# RECORDED INFORMATION:
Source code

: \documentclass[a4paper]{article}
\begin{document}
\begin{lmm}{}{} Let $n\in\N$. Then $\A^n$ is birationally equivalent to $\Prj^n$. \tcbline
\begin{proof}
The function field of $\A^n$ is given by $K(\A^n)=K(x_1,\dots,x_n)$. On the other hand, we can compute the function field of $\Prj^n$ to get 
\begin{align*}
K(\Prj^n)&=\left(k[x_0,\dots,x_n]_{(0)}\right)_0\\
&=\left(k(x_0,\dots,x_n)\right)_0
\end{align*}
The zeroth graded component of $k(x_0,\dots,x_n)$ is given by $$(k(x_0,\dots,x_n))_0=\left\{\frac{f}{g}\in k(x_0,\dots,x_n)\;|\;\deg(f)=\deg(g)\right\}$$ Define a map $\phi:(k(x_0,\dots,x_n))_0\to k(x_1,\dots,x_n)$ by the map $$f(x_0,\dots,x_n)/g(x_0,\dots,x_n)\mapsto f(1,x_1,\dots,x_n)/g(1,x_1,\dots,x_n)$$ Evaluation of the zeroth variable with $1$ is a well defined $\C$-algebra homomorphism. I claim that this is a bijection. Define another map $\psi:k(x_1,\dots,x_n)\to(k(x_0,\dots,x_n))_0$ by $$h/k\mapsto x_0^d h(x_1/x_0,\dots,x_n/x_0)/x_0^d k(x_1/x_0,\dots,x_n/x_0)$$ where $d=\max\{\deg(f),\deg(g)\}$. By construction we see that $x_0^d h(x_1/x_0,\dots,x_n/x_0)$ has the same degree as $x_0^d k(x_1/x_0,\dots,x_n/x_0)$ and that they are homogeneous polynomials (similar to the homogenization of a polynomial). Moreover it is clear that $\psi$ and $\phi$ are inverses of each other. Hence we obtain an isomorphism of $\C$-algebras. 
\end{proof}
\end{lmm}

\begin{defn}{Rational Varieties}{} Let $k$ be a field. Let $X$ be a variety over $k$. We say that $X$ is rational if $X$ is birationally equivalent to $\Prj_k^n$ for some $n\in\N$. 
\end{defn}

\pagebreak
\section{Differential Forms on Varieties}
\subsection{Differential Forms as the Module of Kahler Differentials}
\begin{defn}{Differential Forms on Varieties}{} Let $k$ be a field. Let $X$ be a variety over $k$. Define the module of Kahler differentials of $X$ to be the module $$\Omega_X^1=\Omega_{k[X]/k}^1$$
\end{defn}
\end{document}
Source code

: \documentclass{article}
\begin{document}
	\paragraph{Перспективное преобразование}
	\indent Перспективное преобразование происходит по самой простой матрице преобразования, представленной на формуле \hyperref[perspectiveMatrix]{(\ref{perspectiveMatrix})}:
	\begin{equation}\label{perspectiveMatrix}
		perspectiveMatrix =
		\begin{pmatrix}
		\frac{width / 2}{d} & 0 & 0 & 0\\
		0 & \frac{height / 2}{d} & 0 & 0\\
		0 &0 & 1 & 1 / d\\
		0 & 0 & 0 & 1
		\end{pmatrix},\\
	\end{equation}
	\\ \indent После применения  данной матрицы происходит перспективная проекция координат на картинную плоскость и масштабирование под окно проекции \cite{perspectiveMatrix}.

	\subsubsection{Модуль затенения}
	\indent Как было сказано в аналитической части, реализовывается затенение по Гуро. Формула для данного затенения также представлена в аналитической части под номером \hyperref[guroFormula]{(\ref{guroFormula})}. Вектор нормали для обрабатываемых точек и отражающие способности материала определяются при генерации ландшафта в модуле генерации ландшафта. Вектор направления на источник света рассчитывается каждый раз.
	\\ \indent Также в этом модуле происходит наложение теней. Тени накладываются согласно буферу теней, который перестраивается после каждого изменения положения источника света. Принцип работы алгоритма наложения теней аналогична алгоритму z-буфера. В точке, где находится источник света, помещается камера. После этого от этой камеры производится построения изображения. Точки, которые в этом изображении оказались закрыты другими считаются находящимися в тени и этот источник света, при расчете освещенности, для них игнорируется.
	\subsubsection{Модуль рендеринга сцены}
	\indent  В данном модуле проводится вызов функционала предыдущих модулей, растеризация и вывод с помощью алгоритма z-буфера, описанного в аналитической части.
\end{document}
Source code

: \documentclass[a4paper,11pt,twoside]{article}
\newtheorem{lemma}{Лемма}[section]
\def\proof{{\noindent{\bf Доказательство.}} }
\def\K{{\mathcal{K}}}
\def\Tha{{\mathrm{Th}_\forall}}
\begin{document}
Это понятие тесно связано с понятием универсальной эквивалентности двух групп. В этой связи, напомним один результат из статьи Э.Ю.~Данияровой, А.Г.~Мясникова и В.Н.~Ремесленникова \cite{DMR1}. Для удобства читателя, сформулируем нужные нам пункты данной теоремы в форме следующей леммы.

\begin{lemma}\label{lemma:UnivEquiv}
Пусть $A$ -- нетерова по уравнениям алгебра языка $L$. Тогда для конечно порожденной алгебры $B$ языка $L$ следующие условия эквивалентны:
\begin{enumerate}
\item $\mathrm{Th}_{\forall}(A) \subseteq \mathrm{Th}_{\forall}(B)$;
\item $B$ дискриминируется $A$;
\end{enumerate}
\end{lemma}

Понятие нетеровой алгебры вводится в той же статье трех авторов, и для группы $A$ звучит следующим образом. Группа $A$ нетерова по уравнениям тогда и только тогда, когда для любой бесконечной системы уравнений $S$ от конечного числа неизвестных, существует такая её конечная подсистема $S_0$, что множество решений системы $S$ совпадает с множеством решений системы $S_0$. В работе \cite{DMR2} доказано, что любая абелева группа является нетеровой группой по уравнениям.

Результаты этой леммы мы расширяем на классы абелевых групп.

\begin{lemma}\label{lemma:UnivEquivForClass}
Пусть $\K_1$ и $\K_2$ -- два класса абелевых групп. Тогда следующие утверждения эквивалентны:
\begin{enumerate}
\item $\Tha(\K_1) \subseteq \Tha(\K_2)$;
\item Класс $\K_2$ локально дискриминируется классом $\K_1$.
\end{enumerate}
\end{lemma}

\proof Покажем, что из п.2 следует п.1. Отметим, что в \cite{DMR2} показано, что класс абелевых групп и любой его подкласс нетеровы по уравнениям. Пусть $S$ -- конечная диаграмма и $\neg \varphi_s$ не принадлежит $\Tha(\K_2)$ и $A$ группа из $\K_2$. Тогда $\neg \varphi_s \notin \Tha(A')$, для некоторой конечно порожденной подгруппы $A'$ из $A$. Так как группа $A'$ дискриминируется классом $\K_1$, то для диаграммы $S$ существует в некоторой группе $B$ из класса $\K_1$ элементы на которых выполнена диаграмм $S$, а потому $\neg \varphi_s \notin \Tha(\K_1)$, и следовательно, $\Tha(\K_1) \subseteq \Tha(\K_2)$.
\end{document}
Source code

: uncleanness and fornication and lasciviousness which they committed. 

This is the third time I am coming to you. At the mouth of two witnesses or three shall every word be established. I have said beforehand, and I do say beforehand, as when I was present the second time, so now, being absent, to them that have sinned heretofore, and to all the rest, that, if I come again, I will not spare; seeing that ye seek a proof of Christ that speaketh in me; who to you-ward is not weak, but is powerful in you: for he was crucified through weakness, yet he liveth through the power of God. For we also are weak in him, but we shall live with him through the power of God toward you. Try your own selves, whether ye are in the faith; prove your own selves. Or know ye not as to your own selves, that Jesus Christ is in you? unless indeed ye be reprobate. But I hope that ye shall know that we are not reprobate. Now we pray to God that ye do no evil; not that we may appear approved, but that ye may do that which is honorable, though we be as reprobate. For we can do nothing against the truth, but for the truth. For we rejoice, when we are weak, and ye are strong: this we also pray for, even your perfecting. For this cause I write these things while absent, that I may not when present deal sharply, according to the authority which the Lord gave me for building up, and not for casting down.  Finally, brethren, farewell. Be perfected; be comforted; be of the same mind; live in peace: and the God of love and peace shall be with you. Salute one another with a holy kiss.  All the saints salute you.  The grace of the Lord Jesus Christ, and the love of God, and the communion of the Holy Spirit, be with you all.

# EXERCISE:
Wherever the line holding "данной матрицы происходит" falls in the entries above, copy exactly from it through the line holding "рассчитывается каждый раз.", inclusive, and add nothing.

# RESULT OF THIS TASK:
	\\ \indent После применения  данной матрицы происходит перспективная проекция координат на картинную плоскость и масштабирование под окно проекции \cite{perspectiveMatrix}.

	\subsubsection{Модуль затенения}
	\indent Как было сказано в аналитической части, реализовывается затенение по Гуро. Формула для данного затенения также представлена в аналитической части под номером \hyperref[guroFormula]{(\ref{guroFormula})}. Вектор нормали для обрабатываемых точек и отражающие способности материала определяются при генерации ландшафта в модуле генерации ландшафта. Вектор направления на источник света рассчитывается каждый раз.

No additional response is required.